On Friday 17 September 2010 09:08:39 Enrico Weigelt wrote:
> * Vincent Bernat <bernat@debian.org> schrieb:
> > >> Some users just don't have recent enough autotools to rebuild the
> > >> configure.
> > >
> > > They should simply install it. Similar as they need recent toolchain,
> > > make, pkg-config, etc, etc.
> >
> > No, no, no. Users are not  limited to Debian developers using Sid. Users
> > may try to compile  on an old RHEL 2.
> In this case they should really *know* what they're doing.
> RHEL is meant as an binary-only distribution - you should NOT install
> arbitrary packages without going through the whole distro's build
> engine and qm process, otherwise they'll risk merly all the stability
> ensured by the distro - that's a design aspect of those distros.

Wrong.  RHEL is *a* Linux distribution.  A comoditization of well known 
practices in order to make sysadmin lifes easier (with its own share of 
idiosyncrasies) that pre-dates by long, long time those distributions and 
that, basically, have settled into the `./configure && make && make install` 

Think of the most probable environment where somebody goes with the hassle 
of "compiling new package into old RHEL 2".  Do you think such a chore is 
taken out of fun?  Or is it an environment where an overworked sysadmin at 
charge of a lot of disparaged machines is put into that need because out of 
his reach constrains?  RHEL is a fine environment; Debian is even better but 
forcing a busy sysadmin to intimately know about all the fine and gory 
details of Debian, Red Hat, Solaris, HP-Ux and AIX, just to name a few, not 
out of his own convenience and without the strongest need is not only a hard 
proposition but it is unrealistic.

> On the other hand, there are often cases where you *NEED* to rebuild
> the whole configure stuff.

Truly.  As there are cases when I have to go through the Makefile or even the 
source code to patch them so they run in my systems. But, please, do not make 
those cases more usual that *strictly* needed.

> > They should  absolutely not try to rebuild configure since it is likely
> > to not work and leave them with an unconfigurable package.
> Why that, exactly ?

Because as much as any other software, autotools tend not to be forwards 
compatible: as long as you use a feature from x+7.y.z it will probably fail 
when runing older x.y.z.

> > On most projects, there is not autogen/bootstrap in the realeases for
> > this very reason: do not confuse the user and let him install autotools
> > which is not mandatory  at all. autogen/bootstrap
> > is shipped in the VCS repository because this is targeted at developer.

Quite true.

> Wait a minute! Arbitrary _users_ should never try to rebuild anything
> on a stable/production system.

You seem to forget that in the context of this discussion "arbitrary users" 
are sysadmins on their duty.  They are perfectly expected to be recompiling 
software on stable/production systems.  Heck, it's even there, on the FHS:

'/usr/local': The /usr/local hierarchy is for use by the system administrator 
when installing software locally.
'/usr/src': Source code may be place placed in this subdirectory, only for 
reference purposes.

Pre-compiled software is a darely and these-days-very-common convenience that 
any sysadmin will take advantage of if at all possible but don't forget that 
*the* distribution format is the source tarball.

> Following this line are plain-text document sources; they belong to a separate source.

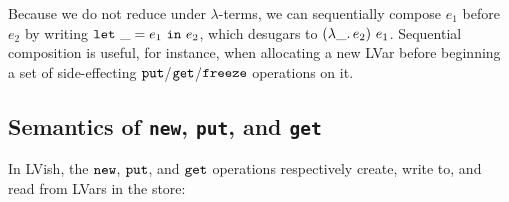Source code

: 

Because we do not reduce under $\lambda$-terms, we can sequentially
compose $e_1$ before $e_2$ by writing $\mbox{\texttt{let}}~\_=e_1~\mbox{\texttt{in}}~e_2$, which
desugars to $(\lambda\_.\,e_2)~e_1$.  Sequential composition is
useful, for instance, when allocating a new LVar before beginning a
set of side-effecting $\mbox{\texttt{put}}$/$\mbox{\texttt{get}}$/$\mbox{\texttt{freeze}}$ operations on it.

\subsection{Semantics of \lstinline|new|, \lstinline|put|, and \lstinline|get|}\label{subsection:newputget}

In LVish, the $\mbox{\texttt{new}}$, $\mbox{\texttt{put}}$, and $\mbox{\texttt{get}}$ operations respectively
create, write to, and read from LVars in the store:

> As soon as you're attempting that, 
> you're stepping into the package maintainer or developer role, and
> then you should *know* what you're doing (or at least learn it).

Ah... those youngsters... package maintainers are a very convenient and most 
praised *proxies* for the work of the sysadmin.  Of course a sysadmin has to 
know his trade but, please, do not multiplicate idiosyncrasies for the sake 
of it nor make conveniences into obstacles when not strongly needed.  Of 
course "proper packages" are "better" but in many situations a make install 
onto /usr/local is good enough and "better" may change its meaning when 
dealing with half a dozen different unix-like systems.

> > autotools are  aimed at the end  user, not the distro  packager. This is
> > stated in the  introduction to autotools.  This is nice  to be nice with
> > the distro packager but the primary  target is the lambda user (which is
> > usually less skilled than the distro packager).
> That's one of the fundamental conceptional flaws.

It might be the case, but then it's a "fundamental conceptional flaw" from the 
very developers of the tool.  It's usually not too wise to go against the 
producer conceptions.

> > Compiling software from source is  enough a pain to avoid any unecessary
> > dependency.
> Compiling software is task for developers or package maintainers.

It's not.  Compiling software is a task for sysadmins too.

> Users should use the finished packages provided by their distro.

As long as possible.

> Again: we're talking about production systems here.

That probably means that the sysadmin will try the building process and 
functionality on a test system, not that he won't compile when need arises 
(and for any "real world" scenario it certainly arises).

> That bit of convenience for the specific (and nowadays relatively rare)
> case that somebody just wants to compile and install some package from
> upstream source, for **EXACTLY** the same system it will be running on,
> overweights the hell of trouble for all the distro maintainers ?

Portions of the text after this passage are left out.